Starting at the line that contains "4° Le président", restate each line word for word through the final line of the data, keeping both ends.

━━━ Provided information

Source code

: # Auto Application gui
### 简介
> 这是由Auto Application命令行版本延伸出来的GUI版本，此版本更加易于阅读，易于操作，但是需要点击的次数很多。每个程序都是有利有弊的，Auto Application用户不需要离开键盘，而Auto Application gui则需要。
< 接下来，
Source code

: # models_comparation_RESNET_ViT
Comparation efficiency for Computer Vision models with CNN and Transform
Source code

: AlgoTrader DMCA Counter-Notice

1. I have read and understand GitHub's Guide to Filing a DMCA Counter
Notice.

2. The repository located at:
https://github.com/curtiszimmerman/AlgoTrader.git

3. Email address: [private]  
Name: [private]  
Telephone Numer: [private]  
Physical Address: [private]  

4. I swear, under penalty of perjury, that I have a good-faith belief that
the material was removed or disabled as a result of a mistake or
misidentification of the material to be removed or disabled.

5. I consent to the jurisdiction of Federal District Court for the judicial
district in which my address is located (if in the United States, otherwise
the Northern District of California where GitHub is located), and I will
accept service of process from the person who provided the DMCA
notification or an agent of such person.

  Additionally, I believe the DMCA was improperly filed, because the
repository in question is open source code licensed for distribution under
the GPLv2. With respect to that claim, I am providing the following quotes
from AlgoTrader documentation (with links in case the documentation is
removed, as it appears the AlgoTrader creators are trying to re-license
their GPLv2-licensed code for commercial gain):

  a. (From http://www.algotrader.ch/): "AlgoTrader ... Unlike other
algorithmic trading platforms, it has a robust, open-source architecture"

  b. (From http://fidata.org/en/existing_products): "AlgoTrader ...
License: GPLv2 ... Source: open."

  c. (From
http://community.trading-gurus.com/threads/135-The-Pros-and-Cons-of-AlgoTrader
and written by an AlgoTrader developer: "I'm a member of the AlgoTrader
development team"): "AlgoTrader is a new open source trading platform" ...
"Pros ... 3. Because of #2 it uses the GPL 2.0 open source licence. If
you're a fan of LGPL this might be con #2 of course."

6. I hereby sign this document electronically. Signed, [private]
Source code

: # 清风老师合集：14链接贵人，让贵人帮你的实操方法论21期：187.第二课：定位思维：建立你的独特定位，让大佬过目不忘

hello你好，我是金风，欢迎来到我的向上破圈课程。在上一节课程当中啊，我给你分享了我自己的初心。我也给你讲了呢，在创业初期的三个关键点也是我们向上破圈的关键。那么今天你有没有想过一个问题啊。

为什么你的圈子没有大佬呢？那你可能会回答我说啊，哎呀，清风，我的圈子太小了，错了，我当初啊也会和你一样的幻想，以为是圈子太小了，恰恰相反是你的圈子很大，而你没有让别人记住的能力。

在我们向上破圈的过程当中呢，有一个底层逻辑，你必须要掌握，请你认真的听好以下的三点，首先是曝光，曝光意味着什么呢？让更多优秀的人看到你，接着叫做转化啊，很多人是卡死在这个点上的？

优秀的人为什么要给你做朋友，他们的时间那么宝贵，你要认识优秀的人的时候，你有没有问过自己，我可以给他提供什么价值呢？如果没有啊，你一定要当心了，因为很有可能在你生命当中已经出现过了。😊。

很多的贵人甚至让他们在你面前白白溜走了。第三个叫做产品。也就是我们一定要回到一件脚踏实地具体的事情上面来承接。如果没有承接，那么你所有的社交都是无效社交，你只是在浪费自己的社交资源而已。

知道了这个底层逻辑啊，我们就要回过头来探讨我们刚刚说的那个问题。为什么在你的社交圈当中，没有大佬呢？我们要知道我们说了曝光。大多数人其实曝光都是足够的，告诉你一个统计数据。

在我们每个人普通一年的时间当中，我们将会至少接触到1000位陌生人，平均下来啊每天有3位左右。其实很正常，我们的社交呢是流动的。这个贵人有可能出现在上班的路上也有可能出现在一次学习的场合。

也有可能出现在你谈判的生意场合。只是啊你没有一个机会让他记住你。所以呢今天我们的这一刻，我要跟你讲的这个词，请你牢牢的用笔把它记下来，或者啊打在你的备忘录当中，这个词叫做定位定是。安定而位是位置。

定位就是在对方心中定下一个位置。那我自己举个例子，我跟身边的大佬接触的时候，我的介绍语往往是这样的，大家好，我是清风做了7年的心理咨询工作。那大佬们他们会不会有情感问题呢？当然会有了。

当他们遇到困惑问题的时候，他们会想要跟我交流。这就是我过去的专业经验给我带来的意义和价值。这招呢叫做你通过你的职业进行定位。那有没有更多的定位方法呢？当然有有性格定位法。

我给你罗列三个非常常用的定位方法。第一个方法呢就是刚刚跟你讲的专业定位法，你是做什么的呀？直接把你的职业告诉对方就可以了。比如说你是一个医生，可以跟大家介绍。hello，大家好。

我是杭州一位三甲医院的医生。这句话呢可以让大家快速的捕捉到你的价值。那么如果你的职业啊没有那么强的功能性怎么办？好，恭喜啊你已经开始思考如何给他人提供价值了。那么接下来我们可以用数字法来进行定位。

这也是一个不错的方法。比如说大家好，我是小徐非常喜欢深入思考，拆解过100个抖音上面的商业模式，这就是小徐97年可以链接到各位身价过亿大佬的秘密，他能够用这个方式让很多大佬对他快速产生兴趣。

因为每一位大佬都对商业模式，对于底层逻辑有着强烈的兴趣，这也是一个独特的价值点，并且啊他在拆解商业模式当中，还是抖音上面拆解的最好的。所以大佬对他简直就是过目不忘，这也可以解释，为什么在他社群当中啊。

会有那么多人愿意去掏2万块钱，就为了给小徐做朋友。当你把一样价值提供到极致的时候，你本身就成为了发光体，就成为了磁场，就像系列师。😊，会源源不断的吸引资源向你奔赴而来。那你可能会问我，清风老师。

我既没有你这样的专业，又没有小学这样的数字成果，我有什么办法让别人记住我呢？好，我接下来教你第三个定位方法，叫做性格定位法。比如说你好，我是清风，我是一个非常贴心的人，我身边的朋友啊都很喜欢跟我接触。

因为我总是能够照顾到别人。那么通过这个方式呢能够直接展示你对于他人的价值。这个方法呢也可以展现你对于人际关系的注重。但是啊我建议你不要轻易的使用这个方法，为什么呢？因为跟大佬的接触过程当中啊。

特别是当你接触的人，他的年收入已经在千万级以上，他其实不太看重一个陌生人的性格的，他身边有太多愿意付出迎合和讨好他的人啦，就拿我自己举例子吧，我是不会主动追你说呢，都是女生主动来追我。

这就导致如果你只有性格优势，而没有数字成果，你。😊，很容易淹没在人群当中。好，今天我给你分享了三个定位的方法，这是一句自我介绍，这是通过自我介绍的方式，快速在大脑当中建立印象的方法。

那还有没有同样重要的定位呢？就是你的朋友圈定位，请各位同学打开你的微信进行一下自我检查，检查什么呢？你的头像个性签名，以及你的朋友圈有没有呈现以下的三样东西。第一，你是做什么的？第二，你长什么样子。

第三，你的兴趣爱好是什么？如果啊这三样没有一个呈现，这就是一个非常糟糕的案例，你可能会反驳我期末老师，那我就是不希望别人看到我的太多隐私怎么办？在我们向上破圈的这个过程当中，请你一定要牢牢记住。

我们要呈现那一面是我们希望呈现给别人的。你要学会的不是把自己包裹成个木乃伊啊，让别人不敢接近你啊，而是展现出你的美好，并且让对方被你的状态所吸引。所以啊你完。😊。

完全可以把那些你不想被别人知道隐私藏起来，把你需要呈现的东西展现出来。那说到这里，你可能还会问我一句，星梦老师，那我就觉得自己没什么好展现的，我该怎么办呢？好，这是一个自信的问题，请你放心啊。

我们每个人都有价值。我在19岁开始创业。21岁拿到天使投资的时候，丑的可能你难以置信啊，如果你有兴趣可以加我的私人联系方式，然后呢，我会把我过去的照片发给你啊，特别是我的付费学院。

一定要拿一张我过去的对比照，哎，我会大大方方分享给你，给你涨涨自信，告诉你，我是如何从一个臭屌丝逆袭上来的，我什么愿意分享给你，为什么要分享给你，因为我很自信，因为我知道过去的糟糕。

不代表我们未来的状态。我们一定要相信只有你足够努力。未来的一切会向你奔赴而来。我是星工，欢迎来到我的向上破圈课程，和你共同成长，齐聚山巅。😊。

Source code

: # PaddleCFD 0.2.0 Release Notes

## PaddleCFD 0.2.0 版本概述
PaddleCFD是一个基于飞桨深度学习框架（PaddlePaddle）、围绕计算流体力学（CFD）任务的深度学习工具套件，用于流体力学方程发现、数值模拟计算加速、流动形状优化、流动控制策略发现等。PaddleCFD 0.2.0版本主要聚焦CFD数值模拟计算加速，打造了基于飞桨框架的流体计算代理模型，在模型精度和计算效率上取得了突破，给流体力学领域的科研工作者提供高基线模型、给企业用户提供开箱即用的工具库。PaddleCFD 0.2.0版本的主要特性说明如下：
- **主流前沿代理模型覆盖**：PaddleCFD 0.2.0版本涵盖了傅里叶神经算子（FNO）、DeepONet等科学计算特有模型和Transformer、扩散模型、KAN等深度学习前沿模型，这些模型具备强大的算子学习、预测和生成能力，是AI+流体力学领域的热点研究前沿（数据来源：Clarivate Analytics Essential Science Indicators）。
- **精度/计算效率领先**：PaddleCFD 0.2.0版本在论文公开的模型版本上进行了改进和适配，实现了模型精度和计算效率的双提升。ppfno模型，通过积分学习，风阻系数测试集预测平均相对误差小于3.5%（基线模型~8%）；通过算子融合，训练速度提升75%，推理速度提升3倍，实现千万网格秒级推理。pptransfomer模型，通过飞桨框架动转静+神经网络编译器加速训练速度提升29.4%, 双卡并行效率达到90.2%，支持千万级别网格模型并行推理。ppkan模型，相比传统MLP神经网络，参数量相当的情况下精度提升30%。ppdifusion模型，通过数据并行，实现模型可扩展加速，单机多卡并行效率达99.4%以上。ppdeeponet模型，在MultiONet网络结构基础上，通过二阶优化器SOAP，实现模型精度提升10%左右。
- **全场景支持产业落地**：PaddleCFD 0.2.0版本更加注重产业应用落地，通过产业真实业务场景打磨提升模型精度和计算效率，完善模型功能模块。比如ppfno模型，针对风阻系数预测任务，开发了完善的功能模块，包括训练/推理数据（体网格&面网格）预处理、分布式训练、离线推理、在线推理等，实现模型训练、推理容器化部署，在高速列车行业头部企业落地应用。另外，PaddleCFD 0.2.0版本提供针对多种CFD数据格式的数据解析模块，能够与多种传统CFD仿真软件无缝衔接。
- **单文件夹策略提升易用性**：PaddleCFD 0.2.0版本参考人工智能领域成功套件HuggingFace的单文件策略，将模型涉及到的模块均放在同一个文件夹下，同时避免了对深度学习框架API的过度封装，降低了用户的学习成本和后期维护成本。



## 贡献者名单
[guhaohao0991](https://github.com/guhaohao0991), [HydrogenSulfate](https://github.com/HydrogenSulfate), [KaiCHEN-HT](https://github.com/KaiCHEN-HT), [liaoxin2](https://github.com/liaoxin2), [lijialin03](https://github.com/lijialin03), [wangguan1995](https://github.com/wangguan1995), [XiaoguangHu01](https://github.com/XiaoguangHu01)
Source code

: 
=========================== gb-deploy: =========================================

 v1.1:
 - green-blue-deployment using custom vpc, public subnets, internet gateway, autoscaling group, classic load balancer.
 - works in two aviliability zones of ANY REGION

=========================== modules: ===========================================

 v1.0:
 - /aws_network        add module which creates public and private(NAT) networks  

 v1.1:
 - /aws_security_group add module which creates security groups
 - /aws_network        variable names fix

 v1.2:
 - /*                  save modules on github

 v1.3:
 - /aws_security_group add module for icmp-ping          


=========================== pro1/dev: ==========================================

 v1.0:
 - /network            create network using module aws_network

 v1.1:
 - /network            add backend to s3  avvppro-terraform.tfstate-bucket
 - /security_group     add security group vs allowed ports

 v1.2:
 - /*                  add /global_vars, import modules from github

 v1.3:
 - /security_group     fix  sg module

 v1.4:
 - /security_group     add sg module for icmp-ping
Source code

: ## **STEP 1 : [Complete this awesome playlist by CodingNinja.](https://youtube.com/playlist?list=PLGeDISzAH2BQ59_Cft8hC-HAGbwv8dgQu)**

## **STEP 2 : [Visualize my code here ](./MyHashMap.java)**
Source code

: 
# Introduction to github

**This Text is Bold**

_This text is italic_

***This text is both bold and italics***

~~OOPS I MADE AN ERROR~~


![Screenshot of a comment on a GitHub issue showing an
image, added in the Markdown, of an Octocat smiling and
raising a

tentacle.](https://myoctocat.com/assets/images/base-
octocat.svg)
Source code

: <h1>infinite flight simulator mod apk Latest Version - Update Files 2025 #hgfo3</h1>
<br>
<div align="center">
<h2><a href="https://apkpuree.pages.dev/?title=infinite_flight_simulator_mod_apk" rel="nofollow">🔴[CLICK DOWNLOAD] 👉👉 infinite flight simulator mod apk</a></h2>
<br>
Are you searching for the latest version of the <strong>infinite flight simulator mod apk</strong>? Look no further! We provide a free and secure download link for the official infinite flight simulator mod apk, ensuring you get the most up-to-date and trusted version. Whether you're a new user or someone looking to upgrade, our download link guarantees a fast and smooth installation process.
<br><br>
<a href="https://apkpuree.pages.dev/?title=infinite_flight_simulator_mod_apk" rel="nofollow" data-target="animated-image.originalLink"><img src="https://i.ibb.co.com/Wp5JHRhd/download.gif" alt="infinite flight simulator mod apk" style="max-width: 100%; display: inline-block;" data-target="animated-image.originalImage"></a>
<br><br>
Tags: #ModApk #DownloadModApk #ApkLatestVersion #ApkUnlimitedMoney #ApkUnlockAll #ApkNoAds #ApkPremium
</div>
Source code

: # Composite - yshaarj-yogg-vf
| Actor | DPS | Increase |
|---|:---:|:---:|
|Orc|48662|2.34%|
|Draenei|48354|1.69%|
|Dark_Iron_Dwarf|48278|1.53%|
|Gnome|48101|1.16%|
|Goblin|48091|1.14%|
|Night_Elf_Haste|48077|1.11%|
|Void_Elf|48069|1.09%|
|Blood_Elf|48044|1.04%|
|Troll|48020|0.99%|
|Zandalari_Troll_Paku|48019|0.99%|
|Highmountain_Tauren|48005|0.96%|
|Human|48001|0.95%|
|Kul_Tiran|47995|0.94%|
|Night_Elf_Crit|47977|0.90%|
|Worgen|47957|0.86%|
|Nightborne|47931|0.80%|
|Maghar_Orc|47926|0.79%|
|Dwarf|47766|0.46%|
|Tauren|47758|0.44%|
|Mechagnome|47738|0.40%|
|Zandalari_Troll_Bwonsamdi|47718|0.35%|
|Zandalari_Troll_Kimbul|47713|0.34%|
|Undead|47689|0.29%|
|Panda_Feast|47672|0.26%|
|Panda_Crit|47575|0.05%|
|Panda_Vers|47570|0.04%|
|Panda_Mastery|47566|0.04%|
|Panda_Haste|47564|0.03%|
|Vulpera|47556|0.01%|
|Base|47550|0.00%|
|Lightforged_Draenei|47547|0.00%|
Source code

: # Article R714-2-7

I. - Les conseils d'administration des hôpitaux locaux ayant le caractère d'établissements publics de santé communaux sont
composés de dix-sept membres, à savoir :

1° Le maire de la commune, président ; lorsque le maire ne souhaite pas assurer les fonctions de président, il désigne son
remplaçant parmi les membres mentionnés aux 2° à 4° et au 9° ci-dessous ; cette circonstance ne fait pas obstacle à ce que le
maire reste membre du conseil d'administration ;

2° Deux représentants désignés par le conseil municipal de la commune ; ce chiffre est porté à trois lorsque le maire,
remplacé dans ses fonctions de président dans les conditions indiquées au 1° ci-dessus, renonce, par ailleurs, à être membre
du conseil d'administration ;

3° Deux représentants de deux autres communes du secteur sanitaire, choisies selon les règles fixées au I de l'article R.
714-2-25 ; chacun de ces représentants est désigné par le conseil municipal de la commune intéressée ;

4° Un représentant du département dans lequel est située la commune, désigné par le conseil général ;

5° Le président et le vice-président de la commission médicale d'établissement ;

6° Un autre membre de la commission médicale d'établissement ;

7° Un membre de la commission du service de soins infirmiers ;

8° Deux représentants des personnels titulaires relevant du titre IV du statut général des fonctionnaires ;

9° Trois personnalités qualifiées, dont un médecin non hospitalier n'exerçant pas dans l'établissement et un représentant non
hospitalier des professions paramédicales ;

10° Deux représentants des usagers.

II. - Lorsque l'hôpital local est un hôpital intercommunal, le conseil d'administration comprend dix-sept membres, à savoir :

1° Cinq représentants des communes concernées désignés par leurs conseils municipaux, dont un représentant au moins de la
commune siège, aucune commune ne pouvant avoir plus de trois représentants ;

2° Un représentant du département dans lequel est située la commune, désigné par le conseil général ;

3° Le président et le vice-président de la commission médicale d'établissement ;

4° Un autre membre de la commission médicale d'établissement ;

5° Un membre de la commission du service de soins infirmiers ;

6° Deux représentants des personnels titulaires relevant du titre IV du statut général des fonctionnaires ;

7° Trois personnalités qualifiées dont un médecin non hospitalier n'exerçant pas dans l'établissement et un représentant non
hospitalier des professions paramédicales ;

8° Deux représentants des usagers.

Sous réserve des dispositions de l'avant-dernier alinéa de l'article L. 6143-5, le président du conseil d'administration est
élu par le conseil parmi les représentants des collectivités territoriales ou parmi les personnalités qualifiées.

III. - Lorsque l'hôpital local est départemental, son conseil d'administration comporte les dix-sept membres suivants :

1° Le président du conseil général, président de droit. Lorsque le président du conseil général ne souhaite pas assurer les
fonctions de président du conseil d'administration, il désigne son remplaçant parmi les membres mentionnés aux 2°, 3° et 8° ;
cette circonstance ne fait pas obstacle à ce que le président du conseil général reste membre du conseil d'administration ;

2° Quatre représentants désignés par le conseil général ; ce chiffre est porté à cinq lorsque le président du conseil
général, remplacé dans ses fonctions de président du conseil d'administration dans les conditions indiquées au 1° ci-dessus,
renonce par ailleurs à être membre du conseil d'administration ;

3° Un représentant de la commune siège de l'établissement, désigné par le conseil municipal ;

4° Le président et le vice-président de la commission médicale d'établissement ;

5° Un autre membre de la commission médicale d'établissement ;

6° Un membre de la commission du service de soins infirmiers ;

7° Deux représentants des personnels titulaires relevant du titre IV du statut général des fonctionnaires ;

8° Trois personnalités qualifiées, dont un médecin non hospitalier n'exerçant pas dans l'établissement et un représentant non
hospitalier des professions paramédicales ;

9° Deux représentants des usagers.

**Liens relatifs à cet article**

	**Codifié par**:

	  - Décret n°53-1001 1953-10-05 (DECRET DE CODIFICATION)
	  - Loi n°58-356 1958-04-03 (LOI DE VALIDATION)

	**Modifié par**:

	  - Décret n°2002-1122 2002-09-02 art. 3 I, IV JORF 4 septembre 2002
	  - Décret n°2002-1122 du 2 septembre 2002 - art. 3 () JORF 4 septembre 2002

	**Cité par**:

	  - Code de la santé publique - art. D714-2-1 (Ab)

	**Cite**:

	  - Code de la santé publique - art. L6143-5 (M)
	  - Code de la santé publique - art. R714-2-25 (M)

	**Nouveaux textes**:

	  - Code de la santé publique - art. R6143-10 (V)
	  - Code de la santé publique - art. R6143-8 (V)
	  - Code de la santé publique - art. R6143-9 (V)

━━━━━━

Output for this task:
4° Le président et le vice-président de la commission médicale d'établissement ;

5° Un autre membre de la commission médicale d'établissement ;

6° Un membre de la commission du service de soins infirmiers ;

7° Deux représentants des personnels titulaires relevant du titre IV du statut général des fonctionnaires ;

8° Trois personnalités qualifiées, dont un médecin non hospitalier n'exerçant pas dans l'établissement et un représentant non
hospitalier des professions paramédicales ;

9° Deux représentants des usagers.

**Liens relatifs à cet article**

	**Codifié par**:

	  - Décret n°53-1001 1953-10-05 (DECRET DE CODIFICATION)
	  - Loi n°58-356 1958-04-03 (LOI DE VALIDATION)

	**Modifié par**:

	  - Décret n°2002-1122 2002-09-02 art. 3 I, IV JORF 4 septembre 2002
	  - Décret n°2002-1122 du 2 septembre 2002 - art. 3 () JORF 4 septembre 2002

	**Cité par**:

	  - Code de la santé publique - art. D714-2-1 (Ab)

	**Cite**:

	  - Code de la santé publique - art. L6143-5 (M)
	  - Code de la santé publique - art. R714-2-25 (M)

	**Nouveaux textes**:

	  - Code de la santé publique - art. R6143-10 (V)
	  - Code de la santé publique - art. R6143-8 (V)
	  - Code de la santé publique - art. R6143-9 (V)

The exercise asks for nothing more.